Note on Cori we now have Intel version 16.0.3.210 which is slight bump from the previous version 16.0.0.109 (I don't even see this previous version installed). The GNU compiler version is 5.3.0

worleyph commented 8 years ago

@ndkeen, I saw an update fly by on the CIME repository related to updating modules for Corip1. @jgfouca , any chance that you could forward this information to @ndkeen ?

jgfouca commented 8 years ago

@ndkeen : This was the PR @worleyph is talking about: https://github.com/ESMCI/cime/pull/236

rljacob commented 8 years ago

The corip1 env change discussion should be moved to issue #932

ndkeen commented 8 years ago

I ran the ./create_test ERS_Ld5_P432.ne30_oEC.FC5AV1C-02 with the GNU compiler on Cori and I also get a failure in compare:

FAIL ERS_Ld5_P432.ne30_oEC.FC5AV1C-02.corip1_gnu compare

I tried Intel with Debug but having trouble getting it to finish (running out of walltime).

Also, I'm using master which may not be the right code base.

singhbalwinder commented 8 years ago

Thanks @ndkeen for the update. I am not sure why do you think master might not be the right code base (the bug is present in the master code). I didn't run the ERS test in debug mode as it will take a long time to run due to high vertical and horizontal resolution. I was not able to reproduce it using a lower resolution.

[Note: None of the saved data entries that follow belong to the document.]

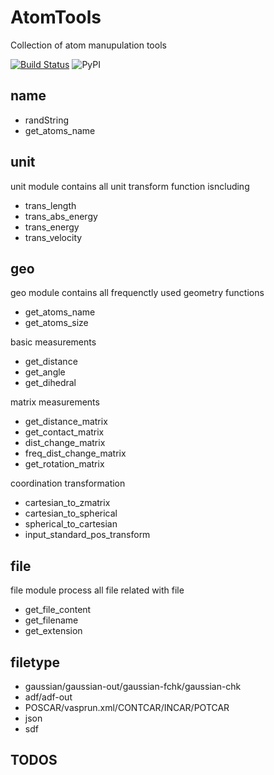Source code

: # AtomTools

Collection of atom manupulation tools

[![Build Status](https://travis-ci.org/atomse/atomtools.svg?branch=master)](https://travis-ci.org/atomse/atomtools)
![PyPI](https://img.shields.io/pypi/v/atomtools.svg)


## name

* randString
* get_atoms_name

## unit

unit module contains all unit transform function isncluding

* trans_length
* trans_abs_energy
* trans_energy
* trans_velocity


## geo

geo module contains all frequenctly used geometry functions

* get_atoms_name
* get_atoms_size


basic measurements

* get_distance
* get_angle
* get_dihedral


matrix measurements

* get_distance_matrix
* get_contact_matrix
* dist_change_matrix
* freq_dist_change_matrix
* get_rotation_matrix


coordination transformation

* cartesian_to_zmatrix
* cartesian_to_spherical
* spherical_to_cartesian
* input_standard_pos_transform



## file

file module process all file related with file


* get_file_content
* get_filename
* get_extension



## filetype

* gaussian/gaussian-out/gaussian-fchk/gaussian-chk
* adf/adf-out
* POSCAR/vasprun.xml/CONTCAR/INCAR/POTCAR
* json
* sdf



## TODOS


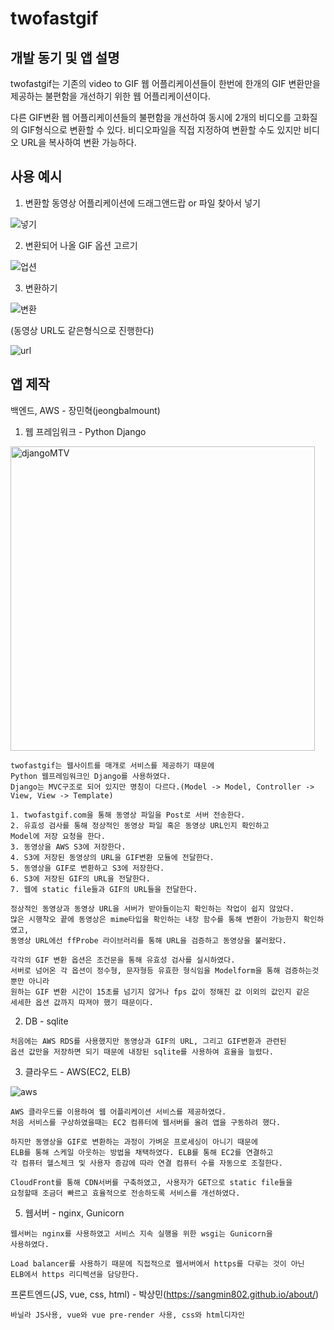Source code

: # twofastgif


## 개발 동기 및 앱 설명
  twofastgif는 기존의 video to GIF 웹 어플리케이션들이 한번에 한개의
  GIF 변환만을 제공하는 불편함을 개선하기 위한 웹 어플리케이션이다.
  
  다른 GIF변환 웹 어플리케이션들의 불편함을 개선하여 동시에 2개의 비디오를 고화질의 GIF형식으로 변환할 수 있다.
  비디오파일을 직접 지정하여 변환할 수도 있지만 비디오 URL을 복사하여 변환 가능하다.
  
## 사용 예시
  1. 변환할 동영상 어플리케이션에 드래그앤드랍 or 파일 찾아서 넣기
  
  ![넣기](https://user-images.githubusercontent.com/52123195/134807085-90893491-824a-43aa-bad8-acbd7ec98606.gif)
  
  2. 변환되어 나올 GIF 옵션 고르기
  
  ![업션](https://user-images.githubusercontent.com/52123195/134807144-fb1495aa-2bb1-4a1b-97a5-f5cf66a74555.gif)
  
  3. 변환하기

  ![변환](https://user-images.githubusercontent.com/52123195/134807238-4cea92fc-e25b-40a9-b744-807aefb2d39d.gif)

  (동영상 URL도 같은형식으로 진행한다)
  
  ![url](https://user-images.githubusercontent.com/52123195/134807350-2cf41927-c10e-4a79-b2fd-edb0c31fd34c.png)
  
  
## 앱 제작
  백엔드, AWS - 장민혁(jeongbalmount)
  
   1. 웹 프레임워크 - Python Django
    
   <img width="487" alt="djangoMTV" src="https://user-images.githubusercontent.com/52123195/134920751-45f71c08-f4b9-429e-b17b-97e25fb79f42.png">
   
    twofastgif는 웹사이트를 매개로 서비스를 제공하기 때문에 
    Python 웹프레임워크인 Django를 사용하였다.
    Django는 MVC구조로 되어 있지만 명칭이 다르다.(Model -> Model, Controller -> View, View -> Template)
    
    1. twofastgif.com을 통해 동영상 파일을 Post로 서버 전송한다.
    2. 유효성 검사를 통해 정상적인 동영상 파일 혹은 동영상 URL인지 확인하고
    Model에 저장 요청을 한다.
    3. 동영상을 AWS S3에 저장한다.
    4. S3에 저장된 동영상의 URL을 GIF변환 모듈에 전달한다.
    5. 동영상을 GIF로 변환하고 S3에 저장한다.
    6. S3에 저장된 GIF의 URL을 전달한다.
    7. 웹에 static file들과 GIF의 URL들을 전달한다.
    
    정상적인 동영상과 동영상 URL을 서버가 받아들이는지 확인하는 작업이 쉽지 않았다.
    많은 시행착오 끝에 동영상은 mime타입을 확인하는 내장 함수를 통해 변환이 가능한지 확인하였고,
    동영상 URL에선 ffProbe 라이브러리를 통해 URL을 검증하고 동영상을 불러왔다.
    
    각각의 GIF 변환 옵션은 조건문을 통해 유효성 검사를 실시하였다.
    서버로 넘어온 각 옵션이 정수형, 문자형등 유효한 형식임을 Modelform을 통해 검증하는것 뿐만 아니라
    원하는 GIF 변환 시간이 15초를 넘기지 않거나 fps 값이 정해진 값 이외의 값인지 같은
    세세한 옵션 값까지 따져야 했기 때문이다.
   
   2. DB - sqlite 
   
    처음에는 AWS RDS를 사용했지만 동영상과 GIF의 URL, 그리고 GIF변환과 관련된
    옵션 값만을 저장하면 되기 때문에 내장된 sqlite를 사용하여 효율을 늘렸다.
    
   3. 클라우드 - AWS(EC2, ELB)
     
   ![aws](https://user-images.githubusercontent.com/52123195/135215559-bd961344-8091-48f1-90fd-66b82f61287f.png)
     
    AWS 클라우드를 이용하여 웹 어플리케이션 서비스를 제공하였다.
    처음 서비스를 구상하였을때는 EC2 컴퓨터에 웹서버를 올려 앱을 구동하려 했다.
    
    하지만 동영상을 GIF로 변환하는 과정이 가벼운 프로세싱이 아니기 때문에
    ELB를 통해 스케일 아웃하는 방법을 채택하였다. ELB를 통해 EC2를 연결하고
    각 컴퓨터 헬스체크 및 사용자 증감에 따라 연결 컴퓨터 수를 자동으로 조절한다.
    
    CloudFront를 통해 CDN서버를 구축하였고, 사용자가 GET으로 static file들을
    요청할때 조금더 빠르고 효율적으로 전송하도록 서비스를 개선하였다. 
    
   5. 웹서버 - nginx, Gunicorn
    
    웹서버는 nginx를 사용하였고 서비스 지속 실행을 위한 wsgi는 Gunicorn을 
    사용하였다.
    
    Load balancer를 사용하기 때문에 직접적으로 웹서버에서 https를 다루는 것이 아닌
    ELB에서 https 리디렉션을 담당한다.
  
  프론트엔드(JS, vue, css, html) - 박상민(https://sangmin802.github.io/about/) 
    
    바닐라 JS사용, vue와 vue pre-render 사용, css와 html디자인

rljacob commented 8 years ago

@singhbalwinder when you say "I remember fixing that issue in the code. I have already added that fix in the code I am working with" in https://github.com/ACME-Climate/ACME/issues/906#issuecomment-227601418 does that mean its on a private branch or is the fix in master?

singhbalwinder commented 8 years ago

The fix is in the master (PR #892)

worleyph commented 8 years ago

@singhbalwinder , I am confused by your comment

 "ksrftms" is used as follows (clubb_intr.F90):

 upwp_sfc = upwp_sfc-((ksrftms(i)*state1%u(i,pver))/rho_ds_zm(1))
 vpwp_sfc = vpwp_sfc-((ksrftms(i)*state1%v(i,pver))/rho_ds_zm(1))

as this code is within the if-test:

   if ( do_tms) then
      upwp_sfc = upwp_sfc-((ksrftms(i)*state1%u(i,pver))/rho_ds_zm(1))
      vpwp_sfc = vpwp_sfc-((ksrftms(i)*state1%v(i,pver))/rho_ds_zm(1))
   endif

so is not executed when do_tms is false. So the sensitivity to ksrftms must come from some other location?

ndkeen commented 8 years ago

I have to admit that I'm not sure what is meant by v1.0.0-alpha.6, but it likely means a version of the code. By using master, I might be adding confusion -- but if you say it's OK. :)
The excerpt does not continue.